We had a number of parents wondering about their 3-in-1 seat, with detachable back/bottom and the risk their seat may have of detaching in a similar manor to that shown in the video on the link above.
The answer is complicated but we will do our best to explain it to you and allow you to make your mind up about your car seat.
These seats DO meet standard, under UK ECE 44.03 or 44.04.
In the UK there are multiple “Testing Houses”, where you find a crash test sled, electronic equipment and engineers with crash analysis skills. These houses have various companies submitting their seats for testing, some will use the same company for many years.
When a seat is placed on the sled in rear or forward facing orientation they have to pass a “minimum” threshold for a range of different things, including G-force, the distance a seat moves from the sled during an impact, head excursion and so forth.
The minimum however is enough to basically say “the child remained within the seat during the test. The speed at which the test is done is quite low, and cannot reflect what would be the outcome in an open road car-hit-dear type impact.
While the shells are blow moulded, they are designed to take some of the force from the child, some of these seats meet only the minimum standard requirements reflected in the materials used, the lifespan applied (most of which do not state a duration, but realistically would not exceed 5-6 years). and largely the price applied at the checkout.

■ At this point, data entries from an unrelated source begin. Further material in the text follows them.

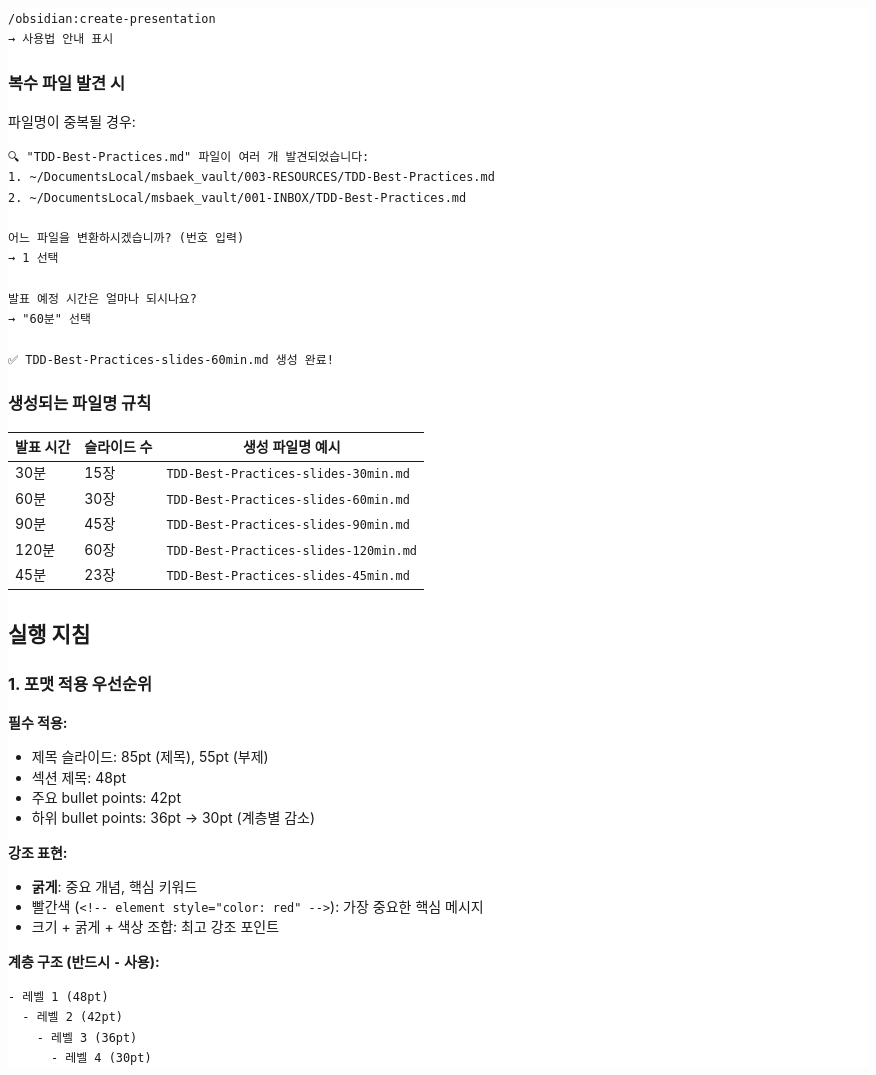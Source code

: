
 ```bash
/obsidian:create-presentation
→ 사용법 안내 표시
```

### 복수 파일 발견 시

파일명이 중복될 경우:
```
🔍 "TDD-Best-Practices.md" 파일이 여러 개 발견되었습니다:
1. ~/DocumentsLocal/msbaek_vault/003-RESOURCES/TDD-Best-Practices.md
2. ~/DocumentsLocal/msbaek_vault/001-INBOX/TDD-Best-Practices.md

어느 파일을 변환하시겠습니까? (번호 입력)
→ 1 선택

발표 예정 시간은 얼마나 되시나요?
→ "60분" 선택

✅ TDD-Best-Practices-slides-60min.md 생성 완료!
```

### 생성되는 파일명 규칙

| 발표 시간 | 슬라이드 수 | 생성 파일명 예시 |
|-----------|-------------|------------------|
| 30분 | 15장 | `TDD-Best-Practices-slides-30min.md` |
| 60분 | 30장 | `TDD-Best-Practices-slides-60min.md` |
| 90분 | 45장 | `TDD-Best-Practices-slides-90min.md` |
| 120분 | 60장 | `TDD-Best-Practices-slides-120min.md` |
| 45분 | 23장 | `TDD-Best-Practices-slides-45min.md` |

## 실행 지침

### 1. 포맷 적용 우선순위

**필수 적용:**
- 제목 슬라이드: 85pt (제목), 55pt (부제)
- 섹션 제목: 48pt
- 주요 bullet points: 42pt
- 하위 bullet points: 36pt → 30pt (계층별 감소)

**강조 표현:**
- **굵게**: 중요 개념, 핵심 키워드
- 빨간색 (`<!-- element style="color: red" -->`): 가장 중요한 핵심 메시지
- 크기 + 굵게 + 색상 조합: 최고 강조 포인트

**계층 구조 (반드시 `-` 사용):**
```
- 레벨 1 (48pt)
  - 레벨 2 (42pt)
    - 레벨 3 (36pt)
      - 레벨 4 (30pt)
```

They are mass produced, they skim through testing, and when a problem occurs there is no one place to pin point, the seats have no single batch identifier and no original place of manufacture. They are made somewhere in China, and pass through a testing house somewhere in the UK.
If you have your doubts you’re probably right. We cannot (without building our own testing house, and testing each batch of seats as they come in, like they do with seats under NZ S 1754) test each of these 3 in 1 seats to see what the outcome is. The fact is that as the back is NOT attached to the bottom, rather pressure mounted, with the belt oddly threaded through the seat back, the seat belt retractor above off to one side of the seat, there is a likelihood that the seat back can detach under force.
Unfortunately aside from the video recording, we cannot tell you that your seat is or is not safe, rather that it comes under a parental decision until the likes of NZ Transport Agency pick up on it and investigate it further … we have initiated this process.
–As a addition to this, I do recall seeing a car seat off to the side after an accident (fatal) where a child had one of these seats, the seat was in 2 pieces on the ground next to the car. Though I cannot say for sure if they took it out like this, or if it was viewed by investigators and as part of this detached during their procedure. It was also not clear if the harness was still in the seat or if it was used as booster, the child was of age that a harness was still required.